A single AIPerf trace-replay Job (perf/perf.yaml) covers every target — only ENDPOINT, TRACE_FILE, and CONCURRENCY change in its env block. First stage the bundled Moontrace files from recipes/nemotron-3-ultra/perf/traces/ onto the shared-model-cache PVC:

$kubectl run pvc-helper -n ${NAMESPACE} \
> --image=busybox:1.36 --restart=Never \
> --overrides='{"spec":{"containers":[{"name":"helper","image":"busybox:1.36","command":["sleep","3600"],"volumeMounts":[{"name":"model-cache","mountPath":"/opt/models"}]}],"volumes":[{"name":"model-cache","persistentVolumeClaim":{"claimName":"shared-model-cache"}}]}}' \
> --command -- sleep 3600
$
$kubectl exec -n ${NAMESPACE} pvc-helper -- mkdir -p /opt/models/traces
$kubectl cp recipes/nemotron-3-ultra/perf/traces/. ${NAMESPACE}/pvc-helper:/opt/models/traces/

Set ENDPOINT to ultra-agg-b200-chat-mtp-frontend:8000 (the Job default) with the chat trace at concurrency 18, then apply.

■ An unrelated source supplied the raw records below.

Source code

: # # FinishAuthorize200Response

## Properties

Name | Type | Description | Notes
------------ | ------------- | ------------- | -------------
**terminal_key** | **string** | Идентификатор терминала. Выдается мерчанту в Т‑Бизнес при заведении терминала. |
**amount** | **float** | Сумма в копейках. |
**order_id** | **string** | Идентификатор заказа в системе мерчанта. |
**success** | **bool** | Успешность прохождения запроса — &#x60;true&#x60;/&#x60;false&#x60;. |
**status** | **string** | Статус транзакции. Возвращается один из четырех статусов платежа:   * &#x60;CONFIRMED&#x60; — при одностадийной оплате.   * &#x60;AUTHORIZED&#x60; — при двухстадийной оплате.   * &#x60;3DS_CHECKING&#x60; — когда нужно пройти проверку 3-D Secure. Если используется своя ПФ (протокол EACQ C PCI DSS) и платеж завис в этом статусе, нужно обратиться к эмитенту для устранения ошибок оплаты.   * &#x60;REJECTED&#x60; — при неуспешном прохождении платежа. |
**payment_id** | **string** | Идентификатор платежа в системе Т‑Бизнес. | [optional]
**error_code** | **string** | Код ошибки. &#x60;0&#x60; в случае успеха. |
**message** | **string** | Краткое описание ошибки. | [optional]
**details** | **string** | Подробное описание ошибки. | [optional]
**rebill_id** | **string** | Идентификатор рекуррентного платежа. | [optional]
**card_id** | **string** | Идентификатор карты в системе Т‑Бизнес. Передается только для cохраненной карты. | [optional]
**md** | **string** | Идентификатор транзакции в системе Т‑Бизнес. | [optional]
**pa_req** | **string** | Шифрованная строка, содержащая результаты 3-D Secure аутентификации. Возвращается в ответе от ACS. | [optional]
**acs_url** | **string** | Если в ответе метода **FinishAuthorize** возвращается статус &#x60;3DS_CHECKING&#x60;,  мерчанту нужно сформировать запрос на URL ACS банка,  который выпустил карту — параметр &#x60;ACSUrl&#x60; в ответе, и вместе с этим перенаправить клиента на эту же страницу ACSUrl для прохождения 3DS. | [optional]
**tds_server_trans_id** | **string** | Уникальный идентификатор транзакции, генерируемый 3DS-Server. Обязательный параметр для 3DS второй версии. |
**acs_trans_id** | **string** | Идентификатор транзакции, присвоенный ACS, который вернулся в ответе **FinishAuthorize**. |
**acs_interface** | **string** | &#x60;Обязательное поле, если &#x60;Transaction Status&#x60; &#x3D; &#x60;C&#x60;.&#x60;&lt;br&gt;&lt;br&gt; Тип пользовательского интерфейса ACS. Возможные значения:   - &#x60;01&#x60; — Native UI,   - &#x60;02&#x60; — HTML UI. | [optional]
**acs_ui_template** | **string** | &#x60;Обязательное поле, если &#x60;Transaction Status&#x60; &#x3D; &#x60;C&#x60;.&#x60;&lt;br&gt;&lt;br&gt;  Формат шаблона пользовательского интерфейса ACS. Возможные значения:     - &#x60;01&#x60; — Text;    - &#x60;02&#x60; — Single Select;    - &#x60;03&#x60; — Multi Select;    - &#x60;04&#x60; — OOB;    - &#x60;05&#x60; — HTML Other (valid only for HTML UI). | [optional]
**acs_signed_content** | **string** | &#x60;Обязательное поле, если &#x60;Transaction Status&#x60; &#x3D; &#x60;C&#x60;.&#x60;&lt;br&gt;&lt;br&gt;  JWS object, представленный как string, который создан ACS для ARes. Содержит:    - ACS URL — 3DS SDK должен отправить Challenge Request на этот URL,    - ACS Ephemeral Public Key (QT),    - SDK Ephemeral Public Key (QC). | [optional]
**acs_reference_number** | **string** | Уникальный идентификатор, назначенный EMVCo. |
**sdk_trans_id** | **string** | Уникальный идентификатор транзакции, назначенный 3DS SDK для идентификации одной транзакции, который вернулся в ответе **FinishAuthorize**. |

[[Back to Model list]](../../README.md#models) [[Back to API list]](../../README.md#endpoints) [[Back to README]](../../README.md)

The Job wraps this AIPerf raw Moontrace replay:

$aiperf profile \
> -m nvidia/NVIDIA-Nemotron-3-Ultra-550B-A55B-NVFP4 \
> --tokenizer /opt/models/patched/NVIDIA-Nemotron-3-Ultra-550B-A55B-NVFP4 \
> --tokenizer-trust-remote-code \
> --input-file /opt/models/traces/nim_turbo_8k_1k_70kv_chat_new_noschedule_short_15perc.jsonl \
> --custom-dataset-type mooncake_trace \
> --prompt-input-tokens-block-size 512 \
> --url http://ultra-agg-b200-chat-mtp-frontend:8000 \
> --streaming --use-server-token-count \
> --extra-inputs ignore_eos:true \
> --concurrency 18 --random-seed 42

Set ENDPOINT to ultra-agg-b200-agentic-mtp-frontend:8000 with the agentic trace at concurrency 20, then apply. The Job wraps this AIPerf raw Moontrace replay:

$aiperf profile \
> -m nvidia/NVIDIA-Nemotron-3-Ultra-550B-A55B-NVFP4 \
> --tokenizer /opt/models/patched/NVIDIA-Nemotron-3-Ultra-550B-A55B-NVFP4 \
> --tokenizer-trust-remote-code \
> --input-file /opt/models/traces/nim_turbo_64k_400_90kv_agent_new_noschedule_short_15perc.jsonl \
> --custom-dataset-type mooncake_trace \
> --prompt-input-tokens-block-size 512 \
> --url http://ultra-agg-b200-agentic-mtp-frontend:8000 \
> --streaming --use-server-token-count \
> --extra-inputs ignore_eos:true \
> --concurrency 20 --random-seed 42

For the disaggregated fallback, point ENDPOINT at ultra-disagg-b200-1p1d-agentic-nomtp-frontend:8000 with the same agentic trace at concurrency 32.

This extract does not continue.